Bob Zemsky at this week's College-in-3 convening 

Merrimack College

ANDOVER, Mass.—The stagnation and disinclination to experiment that many critics believe is rife in higher education may loom over some gatherings of campus leaders. The College-in-3 event here this week wasn’t among them.

Several dozen college administrators, faculty leaders, accreditors and others gathered at Merrimack College to share progress reports on, and commiserate about, common roadblocks in their efforts to create three-year bachelor’s degrees.

The gathering was organized by the College-in-3 Exchange, which has been working for several years to encourage institutions to design and build academic programs that deliver faster, less expensive, and—ideally—better degree programs for learners. Most of the institutions in the fledgling consortium, striving to redesign their way to a more secure future, would do so by reducing the number of academic credits they require from the typical 120 to as low as 90.

Progress has been slow, despite the missionary zeal of its chief advocates, Bob Zemsky, one of America’s best-known scholars and analysts of higher education, and Lori J. Carrell, chancellor of the University of Minnesota Rochester. By the time of last spring’s gathering at Georgetown University, not a single one of the then-12 pilot programs had been approved by their accreditors and states to begin operating.

Last fall, the Northwest Commission on Colleges and Universities approved three-year bachelor’s degree programs developed by Brigham Young University–Idaho and its affiliate Ensign College. But the accreditor’s officials say they won’t approve any other programs until they see outcomes, which they have yet to specify, from the two experiments in Idaho.

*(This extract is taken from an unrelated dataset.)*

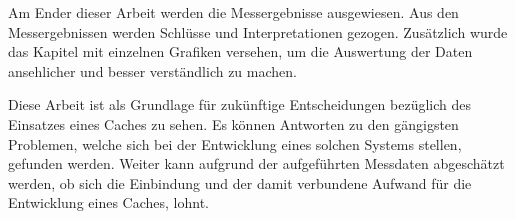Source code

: Am Ender dieser Arbeit werden die Messergebnisse ausgewiesen. Aus den Messergebnissen werden Schlüsse und Interpretationen gezogen. Zusätzlich wurde das Kapitel mit einzelnen Grafiken versehen, um die Auswertung der Daten ansehlicher und besser verständlich zu machen.

Diese Arbeit ist als Grundlage für zukünftige Entscheidungen bezüglich des Einsatzes eines Caches zu sehen. Es können Antworten zu den gängigsten Problemen, welche sich bei der Entwicklung eines solchen Systems stellen, gefunden werden. Weiter kann aufgrund der aufgeführten Messdaten abgeschätzt werden, ob sich die Einbindung und der damit verbundene Aufwand für die Entwicklung eines Caches, lohnt.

No other regulators have followed suit, and some institutions, like Merrimack, have been through the wringer, having submitted multiple proposals to no avail, its leaders say.

“Every time we come in, they change the rules again,” Chris Hopey, Merrimack’s president, said of the New England Commission on Higher Education. (Despite its apparent caution, the New England accreditor has taken incremental steps. It released guidelines last month that, among other things, would require institutions seeking to offer bachelor’s degrees with fewer than 120 credits to add a prefix to the name—think “applied” or “accelerated”—that would make clear to prospective applicants that it isn’t a traditional bachelor’s degree.)

Signs of momentum have appeared in recent weeks. Indiana’s legislature approved a measure last month that would require all four-year public colleges in the state to develop three-year degree options by July 2025. U.S. Senator Amy Klobuchar, a Minnesota Democrat, successfully tucked into a 2024 spending bill a provision that would let colleges use federal financial aid funds to try three-year degrees, through the Education Department's “experimental sites” program.

And the College-in-3 group unveiled an ambitious new strategy at this week’s meeting that would identify a handful of regional “host” institutions that would each build and help sustain “clusters” of 50–75 colleges and universities that pilot three-year-degree experiments.

Perhaps the most promising development was unveiled at the tail end of this week’s meeting—and may have been spurred by it. Zemsky and Carrell had invited officials from the Northwest accreditor and of the nation’s largest accreditor, the Higher Learning Commission, to the event, to help them learn more about the efforts, and, almost certainly, to gently apply pressure on them.

The accreditors took their lumps, as one session that was purportedly designed for institutions to share their stories largely morphed into a gripe-fest about the barriers state laws and accreditation processes had placed in their way.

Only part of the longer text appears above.